Сегодня ночью я видел во сне Крылова и Пушкина. Крылову я говорил, что он первый поэт России и никак этого не понимает. Потом я доказывал преважно ту же тему Пушкину. Грибоедова, самого Пушкина, себя я называл учениками Крылова; Пушкин тут несколько в насмешку назвал и Баратынского. Я на это не согласился; однако оставался при прежнем мнении. Теперь не во сне скажу, что мы, т. е. Грибоедов и я, и даже Пушкин, точно, обязаны своим слогом Крылову, но слог только форма, роды же, в которых мы писали, все же гораздо выше басни, а это не безделица.
А. С. Пушкин. Из «Путешествия в Арзрум во время похода 1829 года»
Человек мой со вьючными лошадьми от меня отстал. Я ехал один в цветущей пустыне, окруженной издали горами.

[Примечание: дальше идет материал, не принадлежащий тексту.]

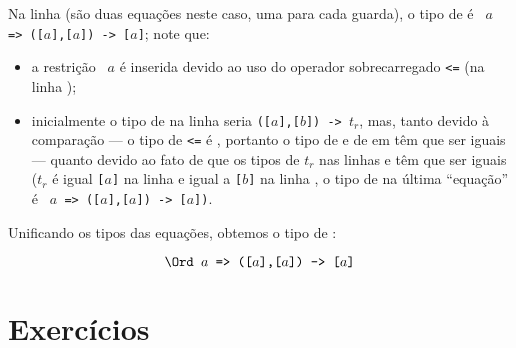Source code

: \begin{enumerate}
Na linha  (são duas equações neste caso, uma para cada guarda),
o tipo de  é {\tt \Ord\ $a$ => ([$a$],[$a$]) -> [$a$]};
  note que:
  \begin{itemize}
    \item a restrição {\tt \Ord\ $a$} é inserida devido ao uso do
      operador sobrecarregado {\tt <=} (na linha );
    \item inicialmente o tipo de  na linha  seria
      {\tt ([$a$],[$b$]) -> $t_r$}, mas, tanto devido à comparação
       --- o tipo de {\tt <=} é
      ,
      portanto o tipo de  e de  em  têm que
      ser iguais --- quanto devido ao fato de que os tipos de $t_r$
      nas linhas  e  têm que ser iguais ($t_r$ é igual
      {\tt [$a$]} na linha  e igual a {\tt [$b$]} na linha
      , o tipo de  na última ``equação'' é
          {\tt \Ord\ $a$ => ([$a$],[$a$]) -> [$a$])}.
  \end{itemize}

  Unificando os tipos das equações, obtemos o tipo de :

    \[ \texttt{\Ord\ $a$ => ([$a$],[$a$]) -> [$a$]} \]

\end{enumerate}

\section{Exercícios}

В рассеянности проехал я мимо поста, где должен был переменить лошадей. Прошло более шести часов, и я начал удивляться пространству перехода. Я увидел в стороне груды камней, похожие на сакли, и отправился к ним. В самом деле я приехал в армянскую деревню. Несколько женщин в пестрых лохмотьях сидели на плоской кровле подземной сакли. Я изъяснился кое-как. Одна из них сошла в саклю и вынесла мне сыру и молока. Отдохнув несколько минут, я пустился далее и на высоком берегу реки увидел против себя крепость Гергеры. Три потока с шумом и пеной низвергались с высокого берега. Я переехал через реку. Два вола, впряженные в арбу, подымались по крутой дороге. Несколько грузин сопровождали арбу. «Откуда вы?» – спросил я их. «Из Тегерана». – «Что вы везете?» – «Грибоеда». Это было тело убитого Грибоедова, которое препровождали в Тифлис [1].

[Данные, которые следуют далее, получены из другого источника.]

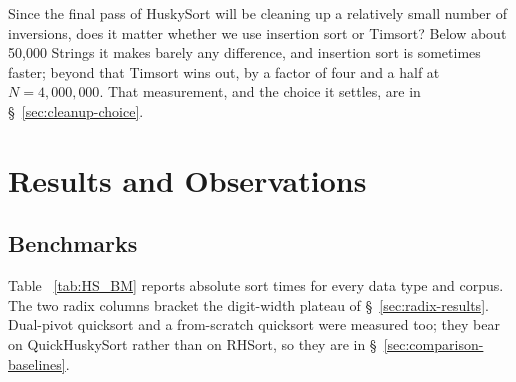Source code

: \documentclass[twoside,leqno,twocolumn]{article}
\begin{document}
Since the final pass of HuskySort will be cleaning up a relatively small number of inversions, does it
matter whether we use insertion sort or Timsort?
Below about 50,000 Strings it makes barely any difference, and insertion sort is sometimes faster;
beyond that Timsort wins out, by a factor of four and a half at $N = 4{,}000{,}000$.
That measurement, and the choice it settles, are in \S~\ref{sec:cleanup-choice}.


\section{Results and Observations}
\subsection{Benchmarks}

Table ~\ref{tab:HS_BM} reports absolute sort times for every data type and corpus.
The two radix columns bracket the digit-width plateau of \S~\ref{sec:radix-results}.
Dual-pivot quicksort and a from-scratch quicksort were measured too; they bear on QuickHuskySort
rather than on RHSort, so they are in \S~\ref{sec:comparison-baselines}.
\end{document}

Не думал я встретить уже когда-нибудь нашего Грибоедова! Я расстался с ним в прошлом году в Петербурге перед отъездом его в Персию. Он был печален и имел странные предчувствия. Я было хотел его успокоить: он мне сказал: "Vous не contiaissez pas ces gensla: vous verrez qn'il faudra jouer des couteaux" [Вы еще не знаете этих людей: вы увидите, что дело дойдет до ножей (фр.)]. Он полагал, что причиною кровопролития будет смерть шаха и междуусобица его семидесяти сыновей. Но престарелый шах еще жив, а пророческие слова Грибоедова сбылись. Он погиб под кинжалами персиян, жертвой невежества и вероломства. Обезображенный труп его, бывший три дня игралищем тегеранской черни, узнан был только по руке, некогда простреленной пистолетною пулею [2].

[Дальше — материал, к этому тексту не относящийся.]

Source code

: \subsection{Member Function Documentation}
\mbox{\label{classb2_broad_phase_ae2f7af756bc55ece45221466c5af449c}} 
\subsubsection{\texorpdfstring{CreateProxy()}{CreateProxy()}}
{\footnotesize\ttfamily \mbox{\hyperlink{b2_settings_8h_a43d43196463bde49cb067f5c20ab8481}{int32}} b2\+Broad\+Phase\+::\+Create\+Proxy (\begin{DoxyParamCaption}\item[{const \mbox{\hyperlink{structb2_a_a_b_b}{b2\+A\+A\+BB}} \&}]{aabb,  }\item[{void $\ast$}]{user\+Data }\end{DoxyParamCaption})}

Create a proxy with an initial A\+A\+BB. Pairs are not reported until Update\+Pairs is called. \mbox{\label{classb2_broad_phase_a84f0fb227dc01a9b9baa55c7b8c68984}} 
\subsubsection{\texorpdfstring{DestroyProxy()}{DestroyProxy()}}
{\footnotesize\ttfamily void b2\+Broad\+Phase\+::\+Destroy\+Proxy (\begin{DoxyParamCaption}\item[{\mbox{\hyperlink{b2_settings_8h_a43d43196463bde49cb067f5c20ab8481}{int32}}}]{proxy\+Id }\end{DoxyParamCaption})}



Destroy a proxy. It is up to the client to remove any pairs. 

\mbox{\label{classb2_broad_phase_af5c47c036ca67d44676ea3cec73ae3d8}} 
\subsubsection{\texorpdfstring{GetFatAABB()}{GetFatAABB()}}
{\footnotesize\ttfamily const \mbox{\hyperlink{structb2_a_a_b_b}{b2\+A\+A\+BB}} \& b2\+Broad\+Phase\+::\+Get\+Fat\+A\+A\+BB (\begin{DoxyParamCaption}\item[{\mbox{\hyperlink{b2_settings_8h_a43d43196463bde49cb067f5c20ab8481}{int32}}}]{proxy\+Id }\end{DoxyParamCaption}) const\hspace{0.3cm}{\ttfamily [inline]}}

Я познакомился с Грибоедовым в 1817 году [3]. Его меланхолический характер, его озлобленный ум, его добродушие, самые слабости и пороки, неизбежные спутники человечества, – все в нем было необыкновенно привлекательно. Рожденный с честолюбием, равным его дарованиям, долго был он опутан сетями мелочных нужд и неизвестности. Способности человека государственного оставались без употребления; талант поэта был не признан; даже его холодная и блестящая храбрость оставалась некоторое время в подозрении. Несколько друзей знали ему цену и видели улыбку недоверчивости, эту глупую, несносную улыбку, когда случалось им говорить о нем, как о человеке необыкновенном. Люди верят только славе и не понимают, что между ими может находиться какой–нибудь Наполеон, не предводительствовавший ни одною егерскою ротою, или другой Декарт, не напечатавший ни одной строчки в "Московском телеграфе". Впрочем, уважение наше к славе происходит, может быть, от самолюбия: в состав славы входит и наш голос.